Hojberg 1996	No difference in analgesic doses was found between the 2 groups. However, the study did not include numerical information hence the exclusion. Letter written in November 2006 to author for information.
Jacobson 1992	This prospective study did not provide data for analysis.
Juszczak 2011	This paper brings into focus the feasibility of carrying out a randomised trial in a developing country. It does not address any of the outcomes.
Khadem 2008	No details of data in this poster presentation.
Khadem 2009	It is a postal presentation the details of outcome data sought but in vain. However, non‐closure of peritoneum conferred improved outcomes like infectious morbidity and duration of surgery.
Lange 1993	Study was pseudo‐randomised and data were incomplete.

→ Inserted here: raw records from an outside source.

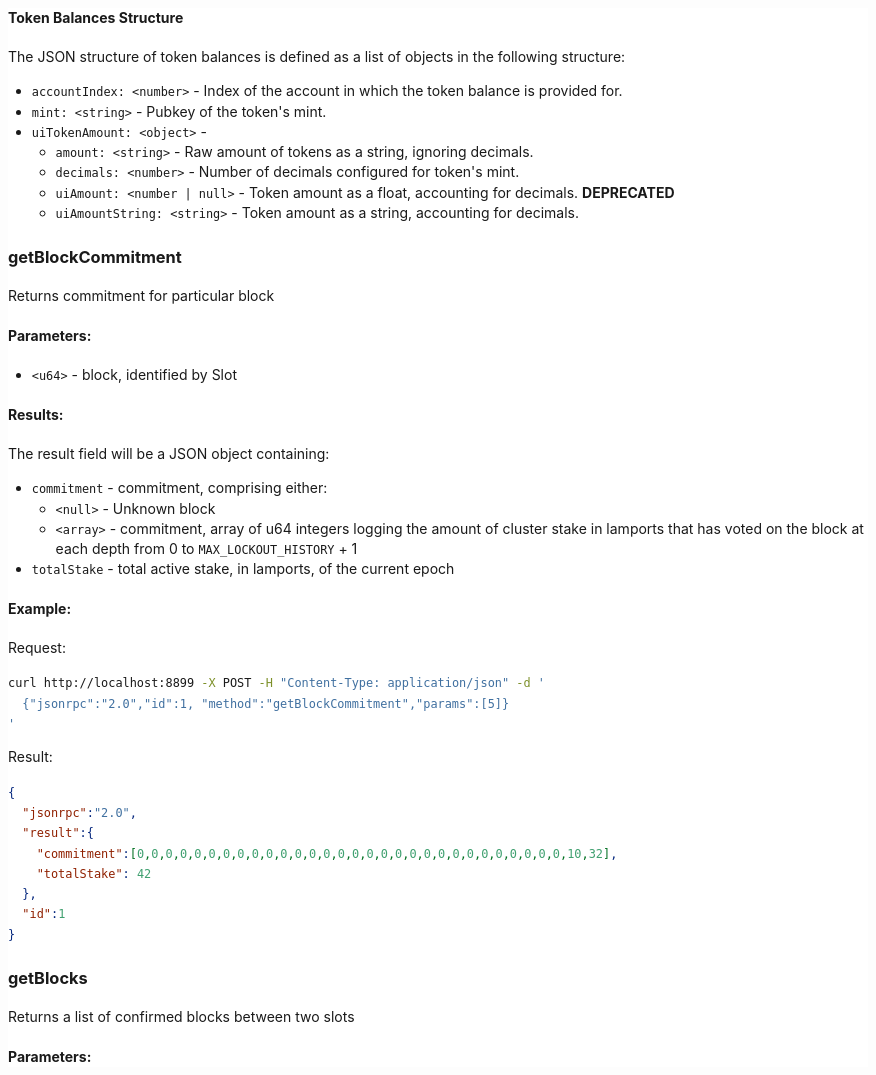 #### Token Balances Structure

The JSON structure of token balances is defined as a list of objects in the following structure:

- `accountIndex: <number>` - Index of the account in which the token balance is provided for.
- `mint: <string>` - Pubkey of the token's mint.
- `uiTokenAmount: <object>` -
  - `amount: <string>` - Raw amount of tokens as a string, ignoring decimals.
  - `decimals: <number>` - Number of decimals configured for token's mint.
  - `uiAmount: <number | null>` - Token amount as a float, accounting for decimals. **DEPRECATED**
  - `uiAmountString: <string>` - Token amount as a string, accounting for decimals.

### getBlockCommitment

Returns commitment for particular block

#### Parameters:

- `<u64>` - block, identified by Slot

#### Results:

The result field will be a JSON object containing:

- `commitment` - commitment, comprising either:
  - `<null>` - Unknown block
  - `<array>` - commitment, array of u64 integers logging the amount of cluster stake in lamports that has voted on the block at each depth from 0 to `MAX_LOCKOUT_HISTORY` + 1
- `totalStake` - total active stake, in lamports, of the current epoch

#### Example:

Request:
```bash
curl http://localhost:8899 -X POST -H "Content-Type: application/json" -d '
  {"jsonrpc":"2.0","id":1, "method":"getBlockCommitment","params":[5]}
'
```

Result:
```json
{
  "jsonrpc":"2.0",
  "result":{
    "commitment":[0,0,0,0,0,0,0,0,0,0,0,0,0,0,0,0,0,0,0,0,0,0,0,0,0,0,0,0,0,0,10,32],
    "totalStake": 42
  },
  "id":1
}
```

### getBlocks

Returns a list of confirmed blocks between two slots

#### Parameters:

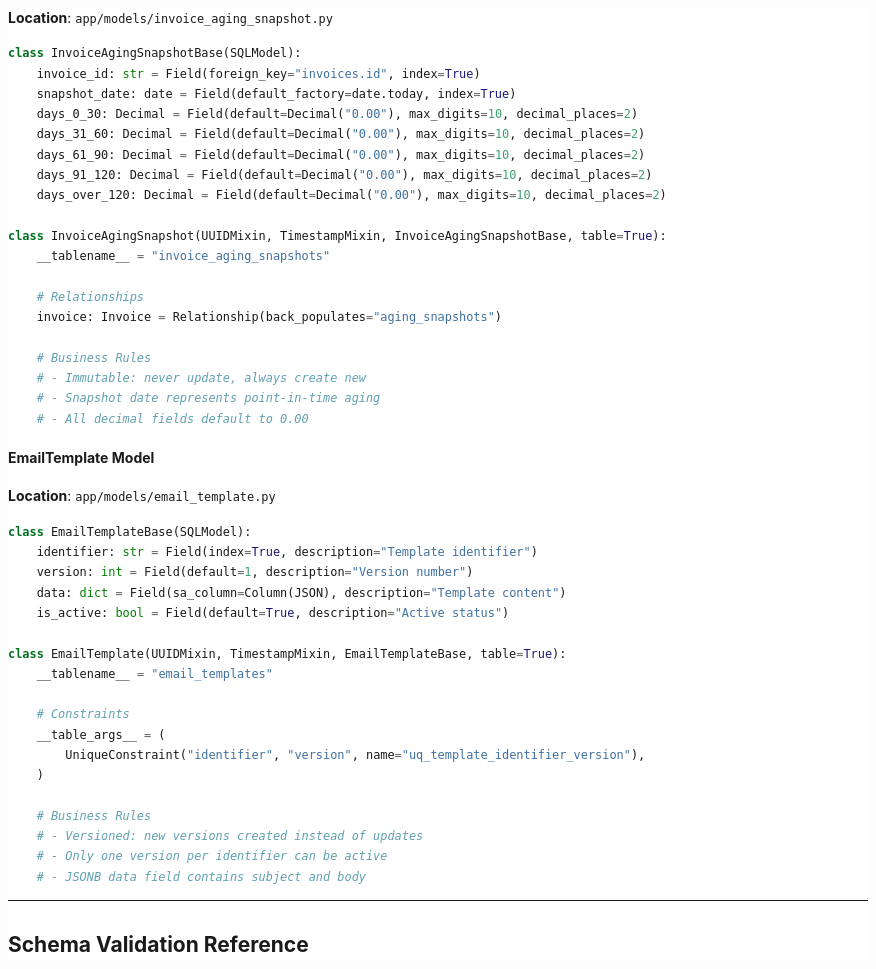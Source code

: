 **Location**: `app/models/invoice_aging_snapshot.py`

```python
class InvoiceAgingSnapshotBase(SQLModel):
    invoice_id: str = Field(foreign_key="invoices.id", index=True)
    snapshot_date: date = Field(default_factory=date.today, index=True)
    days_0_30: Decimal = Field(default=Decimal("0.00"), max_digits=10, decimal_places=2)
    days_31_60: Decimal = Field(default=Decimal("0.00"), max_digits=10, decimal_places=2)
    days_61_90: Decimal = Field(default=Decimal("0.00"), max_digits=10, decimal_places=2)
    days_91_120: Decimal = Field(default=Decimal("0.00"), max_digits=10, decimal_places=2)
    days_over_120: Decimal = Field(default=Decimal("0.00"), max_digits=10, decimal_places=2)

class InvoiceAgingSnapshot(UUIDMixin, TimestampMixin, InvoiceAgingSnapshotBase, table=True):
    __tablename__ = "invoice_aging_snapshots"
    
    # Relationships
    invoice: Invoice = Relationship(back_populates="aging_snapshots")
    
    # Business Rules
    # - Immutable: never update, always create new
    # - Snapshot date represents point-in-time aging
    # - All decimal fields default to 0.00
```

#### EmailTemplate Model

**Location**: `app/models/email_template.py`

```python
class EmailTemplateBase(SQLModel):
    identifier: str = Field(index=True, description="Template identifier")
    version: int = Field(default=1, description="Version number")
    data: dict = Field(sa_column=Column(JSON), description="Template content")
    is_active: bool = Field(default=True, description="Active status")

class EmailTemplate(UUIDMixin, TimestampMixin, EmailTemplateBase, table=True):
    __tablename__ = "email_templates"
    
    # Constraints
    __table_args__ = (
        UniqueConstraint("identifier", "version", name="uq_template_identifier_version"),
    )
    
    # Business Rules
    # - Versioned: new versions created instead of updates
    # - Only one version per identifier can be active
    # - JSONB data field contains subject and body
```

---

## Schema Validation Reference
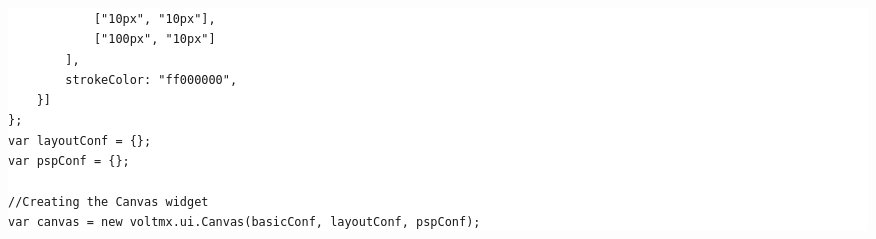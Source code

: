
 ```
            ["10px", "10px"],
            ["100px", "10px"]
        ],
        strokeColor: "ff000000",
    }]
};
var layoutConf = {};
var pspConf = {};

//Creating the Canvas widget
var canvas = new voltmx.ui.Canvas(basicConf, layoutConf, pspConf);
```

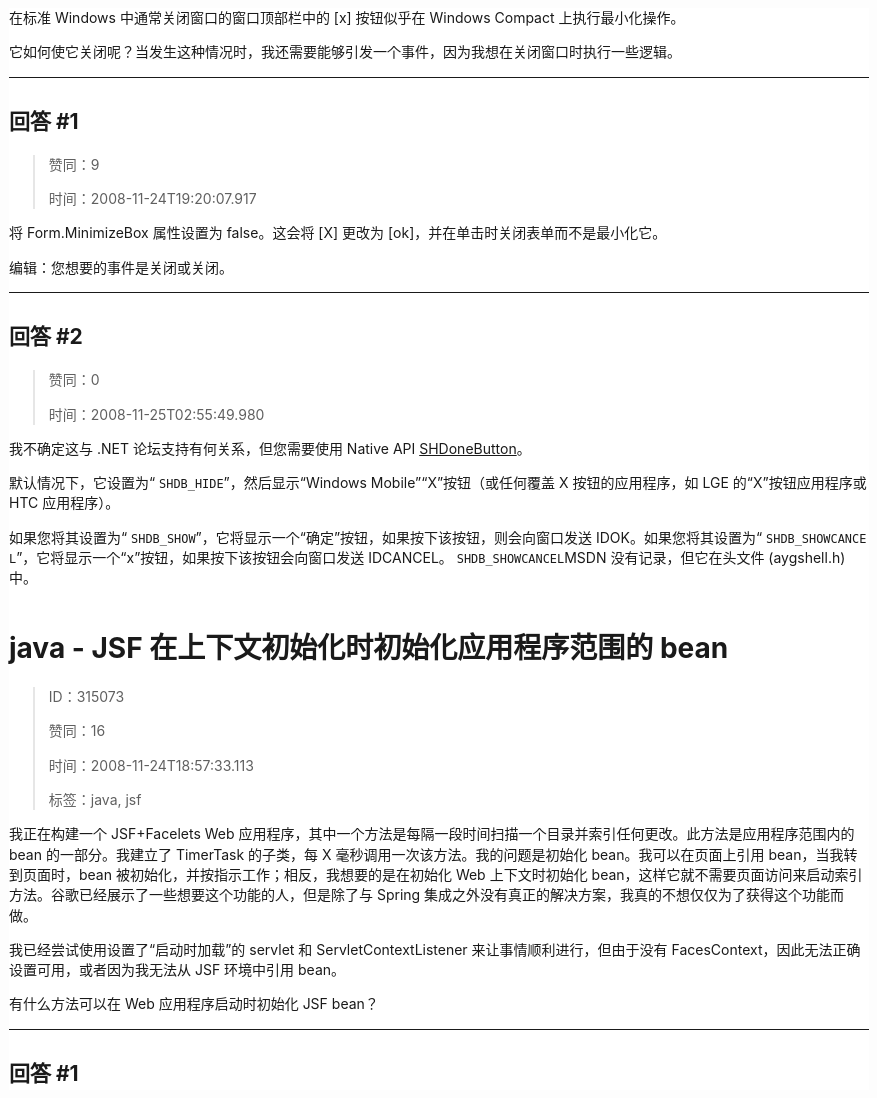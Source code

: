 在标准 Windows 中通常关闭窗口的窗口顶部栏中的 [x] 按钮似乎在 Windows Compact 上执行最小化操作。

它如何使它关闭呢？当发生这种情况时，我还需要能够引发一个事件，因为我想在关闭窗口时执行一些逻辑。

* * *

## 回答 #1

> 赞同：9
> 
> 时间：2008-11-24T19:20:07.917

将 Form.MinimizeBox 属性设置为 false。这会将 [X] 更改为 [ok]，并在单击时关闭表单而不是最小化它。

编辑：您想要的事件是关闭或关闭。

* * *

## 回答 #2

> 赞同：0
> 
> 时间：2008-11-25T02:55:49.980

我不确定这与 .NET 论坛支持有何关系，但您需要使用 Native API [SHDoneButton](http://msdn.microsoft.com/en-us/library/aa458082.aspx)。

默认情况下，它设置为“ `SHDB_HIDE`”，然后显示“Windows Mobile”“X”按钮（或任何覆盖 X 按钮的应用程序，如 LGE 的“X”按钮应用程序或 HTC 应用程序）。

如果您将其设置为“ `SHDB_SHOW`”，它将显示一个“确定”按钮，如果按下该按钮，则会向窗口发送 IDOK。如果您将其设置为“ `SHDB_SHOWCANCEL`”，它将显示一个“x”按钮，如果按下该按钮会向窗口发送 IDCANCEL。 `SHDB_SHOWCANCEL`MSDN 没有记录，但它在头文件 (aygshell.h) 中。

# java - JSF 在上下文初始化时初始化应用程序范围的 bean

> ID：315073
> 
> 赞同：16
> 
> 时间：2008-11-24T18:57:33.113
> 
> 标签：java, jsf

我正在构建一个 JSF+Facelets Web 应用程序，其中一个方法是每隔一段时间扫描一个目录并索引任何更改。此方法是应用程序范围内的 bean 的一部分。我建立了 TimerTask 的子类，每 X 毫秒调用一次该方法。我的问题是初始化 bean。我可以在页面上引用 bean，当我转到页面时，bean 被初始化，并按指示工作；相反，我想要的是在初始化 Web 上下文时初始化 bean，这样它就不需要页面访问来启动索引方法。谷歌已经展示了一些想要这个功能的人，但是除了与 Spring 集成之外没有真正的解决方案，我真的不想仅仅为了获得这个功能而做。

我已经尝试使用设置了“启动时加载”的 servlet 和 ServletContextListener 来让事情顺利进行，但由于没有 FacesContext，因此无法正确设置可用，或者因为我无法从 JSF 环境中引用 bean。

有什么方法可以在 Web 应用程序启动时初始化 JSF bean？

* * *

## 回答 #1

This study showed that uterine involution was earlier in the non‐closure group.
Moreira 2002	Comparison of entire Misgav‐Ladach versus traditional technique, not only peritoneal non‐closure.
Ohel 1996	This was a well‐conducted randomised controlled trial examining the use of closure or non‐closure of peritoneum at caesarean section along with the use of a double or single layer uterine closure. Unfortunately, it was not possible to separate the effect of double‐ or single‐layer uterine closure from the closure or non‐closure of peritoneum on operation time and morbidity because of the methodology used.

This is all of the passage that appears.